WHAT THE TASK ASKS
All lines from the start of the listing below through the line containing "The factor $(x - 1)$" are to be written out again exactly, and no others.

EXCERPTED DATA

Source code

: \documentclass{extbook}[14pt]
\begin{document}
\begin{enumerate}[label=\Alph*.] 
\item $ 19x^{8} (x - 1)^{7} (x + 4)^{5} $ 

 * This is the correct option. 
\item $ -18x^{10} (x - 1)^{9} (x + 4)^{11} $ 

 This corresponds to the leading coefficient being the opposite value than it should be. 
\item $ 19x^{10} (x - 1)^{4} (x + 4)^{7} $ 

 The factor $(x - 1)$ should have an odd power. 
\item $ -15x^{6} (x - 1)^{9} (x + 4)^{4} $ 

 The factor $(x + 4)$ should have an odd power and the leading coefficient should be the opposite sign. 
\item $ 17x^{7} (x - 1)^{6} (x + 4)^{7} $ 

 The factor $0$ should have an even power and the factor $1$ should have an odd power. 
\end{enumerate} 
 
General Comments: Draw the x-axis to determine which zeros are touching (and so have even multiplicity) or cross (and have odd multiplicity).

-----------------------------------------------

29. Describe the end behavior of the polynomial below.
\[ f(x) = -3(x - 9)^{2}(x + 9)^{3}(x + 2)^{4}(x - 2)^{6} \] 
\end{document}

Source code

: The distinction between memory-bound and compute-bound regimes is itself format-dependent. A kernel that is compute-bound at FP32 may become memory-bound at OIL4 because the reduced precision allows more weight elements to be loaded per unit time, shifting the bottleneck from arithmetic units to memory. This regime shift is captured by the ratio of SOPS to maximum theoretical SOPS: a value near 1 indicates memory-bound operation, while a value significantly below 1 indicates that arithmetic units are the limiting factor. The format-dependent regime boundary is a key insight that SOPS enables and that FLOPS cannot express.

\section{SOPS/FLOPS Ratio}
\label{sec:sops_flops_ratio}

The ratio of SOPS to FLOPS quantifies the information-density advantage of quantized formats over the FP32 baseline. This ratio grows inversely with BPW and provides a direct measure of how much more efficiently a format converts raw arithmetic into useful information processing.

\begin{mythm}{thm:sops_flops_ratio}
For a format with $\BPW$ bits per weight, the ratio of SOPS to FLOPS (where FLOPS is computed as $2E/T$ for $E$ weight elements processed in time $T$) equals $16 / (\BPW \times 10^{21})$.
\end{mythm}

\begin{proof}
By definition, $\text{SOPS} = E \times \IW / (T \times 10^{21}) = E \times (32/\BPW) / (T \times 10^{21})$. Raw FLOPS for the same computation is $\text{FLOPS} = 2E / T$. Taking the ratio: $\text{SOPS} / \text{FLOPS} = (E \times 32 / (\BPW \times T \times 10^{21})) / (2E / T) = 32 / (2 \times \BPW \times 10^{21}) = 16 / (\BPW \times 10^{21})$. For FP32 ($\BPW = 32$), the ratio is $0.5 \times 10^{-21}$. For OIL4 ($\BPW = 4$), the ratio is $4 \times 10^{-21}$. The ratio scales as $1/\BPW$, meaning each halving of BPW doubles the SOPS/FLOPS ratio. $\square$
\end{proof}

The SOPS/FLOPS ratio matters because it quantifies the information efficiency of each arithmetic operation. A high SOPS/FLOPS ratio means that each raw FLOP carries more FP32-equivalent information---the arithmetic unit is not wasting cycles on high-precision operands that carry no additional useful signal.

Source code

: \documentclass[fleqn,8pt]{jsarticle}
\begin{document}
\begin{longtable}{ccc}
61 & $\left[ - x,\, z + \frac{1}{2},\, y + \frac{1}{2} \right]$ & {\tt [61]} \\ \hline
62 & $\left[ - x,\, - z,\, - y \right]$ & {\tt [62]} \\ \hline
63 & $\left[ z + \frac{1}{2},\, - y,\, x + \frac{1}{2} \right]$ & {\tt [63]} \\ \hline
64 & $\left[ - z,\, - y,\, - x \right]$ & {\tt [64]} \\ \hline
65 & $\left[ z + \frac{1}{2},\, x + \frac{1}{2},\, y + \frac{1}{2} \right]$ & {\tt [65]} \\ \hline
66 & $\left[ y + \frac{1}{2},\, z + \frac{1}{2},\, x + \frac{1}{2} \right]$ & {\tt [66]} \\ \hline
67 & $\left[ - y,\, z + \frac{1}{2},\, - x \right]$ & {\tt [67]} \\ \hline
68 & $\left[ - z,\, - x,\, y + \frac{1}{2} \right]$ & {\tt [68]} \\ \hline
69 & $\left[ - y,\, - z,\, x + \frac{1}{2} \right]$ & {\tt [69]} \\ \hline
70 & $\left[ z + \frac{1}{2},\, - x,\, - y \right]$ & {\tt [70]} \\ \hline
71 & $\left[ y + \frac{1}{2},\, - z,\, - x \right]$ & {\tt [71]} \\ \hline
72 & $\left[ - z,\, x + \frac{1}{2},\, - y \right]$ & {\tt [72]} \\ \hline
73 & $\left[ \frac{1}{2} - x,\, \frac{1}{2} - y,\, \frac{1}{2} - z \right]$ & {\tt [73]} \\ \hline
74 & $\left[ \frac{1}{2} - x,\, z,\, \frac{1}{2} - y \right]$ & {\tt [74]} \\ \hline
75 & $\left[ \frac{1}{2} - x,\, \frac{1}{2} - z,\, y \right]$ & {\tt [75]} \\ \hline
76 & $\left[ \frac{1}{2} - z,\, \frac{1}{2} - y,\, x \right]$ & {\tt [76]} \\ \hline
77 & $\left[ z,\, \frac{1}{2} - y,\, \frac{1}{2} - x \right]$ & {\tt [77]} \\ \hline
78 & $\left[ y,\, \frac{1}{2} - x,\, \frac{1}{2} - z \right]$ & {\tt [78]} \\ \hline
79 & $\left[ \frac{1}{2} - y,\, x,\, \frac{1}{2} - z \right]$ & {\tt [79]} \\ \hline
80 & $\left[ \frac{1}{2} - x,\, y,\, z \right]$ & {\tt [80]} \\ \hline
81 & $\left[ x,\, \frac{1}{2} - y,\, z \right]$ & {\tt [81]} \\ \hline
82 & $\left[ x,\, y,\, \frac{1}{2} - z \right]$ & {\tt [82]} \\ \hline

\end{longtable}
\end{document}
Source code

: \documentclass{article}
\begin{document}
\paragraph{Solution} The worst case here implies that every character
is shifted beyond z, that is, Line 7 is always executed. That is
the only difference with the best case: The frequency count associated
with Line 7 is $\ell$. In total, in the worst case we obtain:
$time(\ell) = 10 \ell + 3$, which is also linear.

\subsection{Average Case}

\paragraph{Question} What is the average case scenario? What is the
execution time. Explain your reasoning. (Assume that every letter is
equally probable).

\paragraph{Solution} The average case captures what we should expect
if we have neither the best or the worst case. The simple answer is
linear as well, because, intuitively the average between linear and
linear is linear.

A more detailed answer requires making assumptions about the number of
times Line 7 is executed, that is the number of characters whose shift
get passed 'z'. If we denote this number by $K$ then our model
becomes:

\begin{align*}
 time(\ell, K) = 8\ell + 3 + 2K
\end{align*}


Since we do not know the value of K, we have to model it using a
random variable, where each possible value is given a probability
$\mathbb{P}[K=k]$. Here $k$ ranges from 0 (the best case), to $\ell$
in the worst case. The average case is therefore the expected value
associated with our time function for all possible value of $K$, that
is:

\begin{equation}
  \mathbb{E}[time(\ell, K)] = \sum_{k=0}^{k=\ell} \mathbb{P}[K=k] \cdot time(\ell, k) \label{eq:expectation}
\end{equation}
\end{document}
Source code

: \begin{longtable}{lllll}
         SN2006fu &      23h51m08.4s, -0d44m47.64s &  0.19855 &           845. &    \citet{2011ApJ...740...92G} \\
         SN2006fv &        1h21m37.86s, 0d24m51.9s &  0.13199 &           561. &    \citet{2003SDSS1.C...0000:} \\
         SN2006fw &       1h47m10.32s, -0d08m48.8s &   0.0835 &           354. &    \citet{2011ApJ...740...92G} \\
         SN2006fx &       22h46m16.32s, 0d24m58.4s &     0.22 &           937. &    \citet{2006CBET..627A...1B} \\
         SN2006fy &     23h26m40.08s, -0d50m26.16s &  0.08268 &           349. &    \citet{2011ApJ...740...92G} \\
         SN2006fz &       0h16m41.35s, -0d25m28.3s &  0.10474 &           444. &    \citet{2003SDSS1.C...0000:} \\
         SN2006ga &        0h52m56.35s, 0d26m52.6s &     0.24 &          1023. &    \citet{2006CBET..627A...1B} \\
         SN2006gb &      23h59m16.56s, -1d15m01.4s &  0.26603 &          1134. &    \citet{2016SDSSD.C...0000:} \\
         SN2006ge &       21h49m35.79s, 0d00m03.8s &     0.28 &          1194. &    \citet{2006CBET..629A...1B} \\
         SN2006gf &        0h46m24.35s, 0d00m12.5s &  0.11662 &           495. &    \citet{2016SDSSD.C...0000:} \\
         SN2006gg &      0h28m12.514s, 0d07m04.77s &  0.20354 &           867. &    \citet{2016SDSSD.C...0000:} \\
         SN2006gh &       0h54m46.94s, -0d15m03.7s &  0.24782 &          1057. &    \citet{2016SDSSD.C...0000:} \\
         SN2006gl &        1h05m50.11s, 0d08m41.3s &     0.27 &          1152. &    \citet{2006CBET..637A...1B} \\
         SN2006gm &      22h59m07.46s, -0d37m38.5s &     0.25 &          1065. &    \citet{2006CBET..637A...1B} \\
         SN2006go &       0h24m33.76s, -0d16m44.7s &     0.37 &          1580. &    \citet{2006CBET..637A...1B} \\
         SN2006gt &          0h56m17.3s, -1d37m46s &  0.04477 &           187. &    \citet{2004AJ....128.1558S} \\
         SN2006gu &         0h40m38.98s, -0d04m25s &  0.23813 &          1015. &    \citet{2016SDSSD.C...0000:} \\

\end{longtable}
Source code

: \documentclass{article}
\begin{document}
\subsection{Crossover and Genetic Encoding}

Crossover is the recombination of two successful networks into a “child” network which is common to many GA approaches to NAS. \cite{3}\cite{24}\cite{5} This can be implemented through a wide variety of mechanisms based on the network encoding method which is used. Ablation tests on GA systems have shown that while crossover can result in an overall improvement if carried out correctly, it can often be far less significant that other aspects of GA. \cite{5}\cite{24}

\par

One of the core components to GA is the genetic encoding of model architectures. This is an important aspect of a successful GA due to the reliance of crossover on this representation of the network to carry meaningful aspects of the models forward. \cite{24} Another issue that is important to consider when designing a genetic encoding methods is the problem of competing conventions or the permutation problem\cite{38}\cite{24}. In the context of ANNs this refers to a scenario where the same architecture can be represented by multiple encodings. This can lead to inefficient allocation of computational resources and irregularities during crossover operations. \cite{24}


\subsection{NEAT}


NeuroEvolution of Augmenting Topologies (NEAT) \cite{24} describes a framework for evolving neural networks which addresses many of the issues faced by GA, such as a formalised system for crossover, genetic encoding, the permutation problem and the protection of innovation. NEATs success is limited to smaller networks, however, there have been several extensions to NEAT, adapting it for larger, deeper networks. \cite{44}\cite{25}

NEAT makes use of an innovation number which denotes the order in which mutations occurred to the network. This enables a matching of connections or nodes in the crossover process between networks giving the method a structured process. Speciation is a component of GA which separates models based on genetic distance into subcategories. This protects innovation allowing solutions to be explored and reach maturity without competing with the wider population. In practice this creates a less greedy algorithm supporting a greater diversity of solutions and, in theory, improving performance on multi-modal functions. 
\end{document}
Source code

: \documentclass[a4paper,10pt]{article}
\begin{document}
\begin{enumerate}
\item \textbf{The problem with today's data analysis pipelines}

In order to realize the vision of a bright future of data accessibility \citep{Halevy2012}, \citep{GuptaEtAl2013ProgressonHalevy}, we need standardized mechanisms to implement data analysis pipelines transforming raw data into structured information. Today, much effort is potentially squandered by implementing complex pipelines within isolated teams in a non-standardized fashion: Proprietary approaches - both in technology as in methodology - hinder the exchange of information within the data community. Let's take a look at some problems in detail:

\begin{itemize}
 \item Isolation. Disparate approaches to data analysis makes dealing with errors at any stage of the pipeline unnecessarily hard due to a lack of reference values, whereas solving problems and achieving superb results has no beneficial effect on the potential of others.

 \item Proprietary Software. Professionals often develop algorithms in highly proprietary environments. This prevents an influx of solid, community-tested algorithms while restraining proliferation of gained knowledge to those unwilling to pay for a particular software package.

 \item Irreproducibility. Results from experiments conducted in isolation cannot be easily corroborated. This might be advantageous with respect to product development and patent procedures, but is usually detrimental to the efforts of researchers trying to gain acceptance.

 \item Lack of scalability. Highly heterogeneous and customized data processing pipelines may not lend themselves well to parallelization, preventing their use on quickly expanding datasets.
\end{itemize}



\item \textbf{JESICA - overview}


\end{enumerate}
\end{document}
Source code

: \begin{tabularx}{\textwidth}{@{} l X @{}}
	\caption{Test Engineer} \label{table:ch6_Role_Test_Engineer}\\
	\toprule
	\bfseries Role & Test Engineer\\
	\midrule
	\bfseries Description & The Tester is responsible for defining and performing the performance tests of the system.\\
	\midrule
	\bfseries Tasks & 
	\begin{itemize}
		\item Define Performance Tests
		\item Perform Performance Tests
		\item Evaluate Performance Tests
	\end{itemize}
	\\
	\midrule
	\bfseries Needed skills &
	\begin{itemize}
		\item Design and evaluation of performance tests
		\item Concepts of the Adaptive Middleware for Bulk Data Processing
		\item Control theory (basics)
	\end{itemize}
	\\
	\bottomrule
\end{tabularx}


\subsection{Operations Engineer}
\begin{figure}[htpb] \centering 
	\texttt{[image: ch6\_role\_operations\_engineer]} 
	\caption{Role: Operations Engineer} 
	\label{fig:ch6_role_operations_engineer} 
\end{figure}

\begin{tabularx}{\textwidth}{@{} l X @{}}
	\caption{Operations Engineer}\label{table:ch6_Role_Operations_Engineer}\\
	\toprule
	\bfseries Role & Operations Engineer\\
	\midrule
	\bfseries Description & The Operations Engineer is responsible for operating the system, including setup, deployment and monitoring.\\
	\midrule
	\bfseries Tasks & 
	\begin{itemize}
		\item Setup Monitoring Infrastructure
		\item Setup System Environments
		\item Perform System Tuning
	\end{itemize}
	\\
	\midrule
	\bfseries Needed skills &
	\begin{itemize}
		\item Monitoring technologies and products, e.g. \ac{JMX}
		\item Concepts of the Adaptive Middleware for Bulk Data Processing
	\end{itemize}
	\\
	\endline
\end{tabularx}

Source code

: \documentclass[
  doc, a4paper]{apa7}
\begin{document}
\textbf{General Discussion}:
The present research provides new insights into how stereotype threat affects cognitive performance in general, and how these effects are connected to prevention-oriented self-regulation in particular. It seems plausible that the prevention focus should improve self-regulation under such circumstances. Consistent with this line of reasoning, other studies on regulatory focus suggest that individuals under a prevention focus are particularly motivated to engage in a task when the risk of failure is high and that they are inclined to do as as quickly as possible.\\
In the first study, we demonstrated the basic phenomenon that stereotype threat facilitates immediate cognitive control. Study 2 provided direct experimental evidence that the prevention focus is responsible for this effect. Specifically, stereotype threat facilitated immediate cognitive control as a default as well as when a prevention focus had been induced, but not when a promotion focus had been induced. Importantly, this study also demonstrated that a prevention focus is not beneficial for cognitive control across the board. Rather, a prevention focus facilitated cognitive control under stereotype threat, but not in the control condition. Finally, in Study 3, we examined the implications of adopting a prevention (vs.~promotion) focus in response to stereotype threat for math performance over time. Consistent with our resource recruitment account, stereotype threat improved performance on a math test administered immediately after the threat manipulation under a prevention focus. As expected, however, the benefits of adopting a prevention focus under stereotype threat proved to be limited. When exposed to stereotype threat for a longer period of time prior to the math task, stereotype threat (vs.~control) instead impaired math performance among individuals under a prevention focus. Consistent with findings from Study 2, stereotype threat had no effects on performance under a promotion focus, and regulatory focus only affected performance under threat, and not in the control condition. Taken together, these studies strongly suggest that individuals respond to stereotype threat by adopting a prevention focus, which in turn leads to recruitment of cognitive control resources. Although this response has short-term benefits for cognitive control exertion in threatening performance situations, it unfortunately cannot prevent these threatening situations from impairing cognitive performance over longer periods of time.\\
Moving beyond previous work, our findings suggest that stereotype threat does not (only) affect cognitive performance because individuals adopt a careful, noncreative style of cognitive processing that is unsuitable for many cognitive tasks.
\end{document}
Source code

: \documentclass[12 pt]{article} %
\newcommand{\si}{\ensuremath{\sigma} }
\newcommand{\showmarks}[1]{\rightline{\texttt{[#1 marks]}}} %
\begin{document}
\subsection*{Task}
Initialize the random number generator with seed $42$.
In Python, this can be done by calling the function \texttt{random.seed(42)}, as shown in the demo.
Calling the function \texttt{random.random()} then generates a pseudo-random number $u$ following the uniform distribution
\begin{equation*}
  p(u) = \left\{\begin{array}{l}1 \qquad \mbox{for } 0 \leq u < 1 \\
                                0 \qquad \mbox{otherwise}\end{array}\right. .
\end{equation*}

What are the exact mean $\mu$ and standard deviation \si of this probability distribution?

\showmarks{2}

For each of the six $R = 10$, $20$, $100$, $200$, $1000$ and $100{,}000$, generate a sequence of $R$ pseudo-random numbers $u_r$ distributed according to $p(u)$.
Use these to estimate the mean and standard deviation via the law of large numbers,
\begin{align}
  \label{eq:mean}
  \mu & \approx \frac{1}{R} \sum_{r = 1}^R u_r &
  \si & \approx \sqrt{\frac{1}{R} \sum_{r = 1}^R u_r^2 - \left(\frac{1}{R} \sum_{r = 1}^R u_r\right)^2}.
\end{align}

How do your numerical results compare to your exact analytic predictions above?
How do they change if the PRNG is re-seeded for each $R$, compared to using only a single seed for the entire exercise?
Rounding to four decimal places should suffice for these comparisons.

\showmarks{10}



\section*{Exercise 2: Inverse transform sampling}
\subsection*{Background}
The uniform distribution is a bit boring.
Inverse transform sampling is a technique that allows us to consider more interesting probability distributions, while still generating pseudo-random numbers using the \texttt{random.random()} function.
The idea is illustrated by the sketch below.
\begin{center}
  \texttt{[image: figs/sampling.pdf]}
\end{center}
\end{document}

OUTPUT BELOW
Source code

: \documentclass{extbook}[14pt]
\begin{document}
\begin{enumerate}[label=\Alph*.] 
\item $ 19x^{8} (x - 1)^{7} (x + 4)^{5} $ 

 * This is the correct option. 
\item $ -18x^{10} (x - 1)^{9} (x + 4)^{11} $ 

 This corresponds to the leading coefficient being the opposite value than it should be. 
\item $ 19x^{10} (x - 1)^{4} (x + 4)^{7} $ 

 The factor $(x - 1)$ should have an odd power. 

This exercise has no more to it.